AcademyMomentum Systems
Academy
Momentum and Impulse
Level 1 - Physics topic page in Momentum Systems.
Principle
Impulse is the time-integral of force, and it equals the change in momentum.
Notation
\(\vec{p}\)
linear momentum
\(\mathrm{kg\,m\,s^{-1}}\)
\(m\)
mass
\(\mathrm{kg}\)
\(\vec{v}\)
velocity
\(\mathrm{m\,s^{-1}}\)
\(\vec{J}\)
impulse
\(\mathrm{N\,s}\)
\(\vec{F}\)
force
\(\mathrm{N}\)
\(\Delta t\)
time interval
\(\mathrm{s}\)
Method
For a fixed-mass particle, Newton's second law can be written as a momentum-rate equation.
Define momentum
\[\vec{p}=m\vec{v}\]
Force rate
\[\sum\vec{F}=\frac{d\vec{p}}{dt}\]
This is equivalent to \(\sum\vec{F}=m\vec{a}\) when mass is fixed.
Integrate force
\[\int_{t_1}^{t_2}\sum\vec{F}\,dt=\vec{p}_f-\vec{p}_i\]
Average force
\[\vec{F}_{\mathrm{avg}}\Delta t=\Delta\vec{p}\]

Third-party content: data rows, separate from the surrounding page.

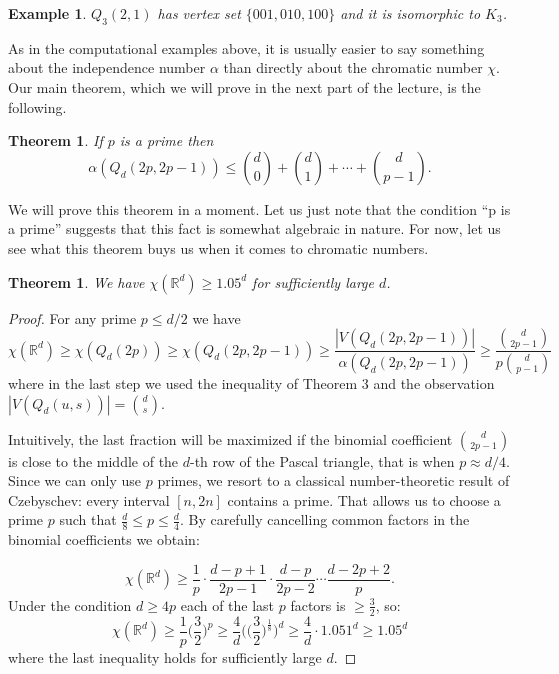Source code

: \documentclass[a4paper]{article}
\theoremstyle{plain}
\newtheorem{theorem}[lemma]{Theorem}
\theoremstyle{myremark}
\newtheorem{example}[lemma]{Example}
\newcommand{\RR}{\mathbb{R}}
\begin{document}
\begin{example}
$Q_3(2,1)$ has vertex set $\{001,010,100\}$ and it is isomorphic to $K_3$.
\end{example}

As in the computational examples above, it is usually easier to say something about the independence number $\alpha$ than directly about the chromatic number $\chi$. Our main theorem, which we will prove in the next part of the lecture, is the following.

\begin{theorem}
If $p$ is a prime then 
$$\alpha(Q_d(2p,2p-1))\leq {d\choose 0}+{d\choose 1}+\cdots+{d\choose p-1}.$$
\end{theorem}

We will prove this theorem in a moment. Let us just note that the condition ``p is a prime'' suggests that this fact is somewhat algebraic in nature. For now, let us see what this theorem buys us when it comes to chromatic numbers.

\begin{theorem}
We have $\chi(\RR^d)\geq 1.05^d$ for sufficiently large $d$.
\end{theorem}
\begin{proof}
For any prime $p\leq d/2$ we have
$$\chi(\RR^d)\geq\chi(Q_d(2p))\geq\chi(Q_d(2p,2p-1))\geq
\frac{|V(Q_d(2p,2p-1))|}{\alpha(Q_d(2p,2p-1))}\geq \frac{{d\choose 2p-1}}{p{d\choose p-1}}$$
where in the last step we used the inequality of Theorem 3 and the observation $|V(Q_d(u,s))|={d\choose s}$.

Intuitively, the last fraction will be maximized if the binomial coefficient ${d\choose 2p-1}$ is close to the middle of the $d$-th row of the Pascal triangle, that is when $p\approx d/4$. Since we can only use $p$ primes, we resort to a classical number-theoretic result of Czebyschev: every interval $[n,2n]$ contains a prime. That allows us to choose a prime $p$ such that $\frac{d}{8}\leq p\leq \frac{d}{4}$. By carefully cancelling common factors in the binomial coefficients we obtain:

$$\chi(\RR^d)\geq \frac{1}{p}\cdot\frac{d-p+1}{2p-1}\cdot\frac{d-p}{2p-2}\cdots\frac{d-2p+2}{p}.$$
Under the condition $d\geq 4p$ each of the last $p$ factors is $\geq \frac{3}{2}$, so:
$$\chi(\RR^d)\geq\frac{1}{p}\Big(\frac{3}{2}\Big)^p\geq\frac{4}{d}\Big(\Big(\frac{3}{2}\Big)^{\frac{1}{8}}\Big)^d\geq \frac{4}{d}\cdot 1.051^d\geq 1.05^d$$
where the last inequality holds for sufficiently large $d$.
\end{proof}
\end{document}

The force-time graph shows impulse as area under the curve, not as the peak force alone.
The same impulse can come from a high force over a short time or a lower force over a longer time.
Rules
These are the compact impulse-momentum results from the integration above.
Momentum
\[\vec{p}=m\vec{v}\]
Impulse
\[\vec{J}=\int_{t_1}^{t_2}\vec{F}\,dt\]
Impulse momentum
\[\vec{J}=\Delta\vec{p}\]
Average force
\[\vec{J}=\vec{F}_{\mathrm{avg}}\Delta t\]
Examples
Question
A
\[0.30\,\mathrm{kg}\]
puck moving right at \[9.0\,\mathrm{m\,s^{-1}}\]
leaves left at \[3.0\,\mathrm{m\,s^{-1}}\]
Find the impulse on the puck.Answer
Take right as positive.
\[J_x=m(v_f-v_i)=0.30(-3.0-9.0)=-3.6\,\mathrm{N\,s}\]
The impulse is \[3.6\,\mathrm{N\,s}\]
left.Checks
- Momentum and impulse are vectors.
- \(\mathrm\{N\,s\}\) and \(\mathrm\{kg\,m\,s^\{-1\}}\) are equivalent units.
- Longer stopping time means smaller average force for the same momentum change.
- Use signed velocity, not speed alone.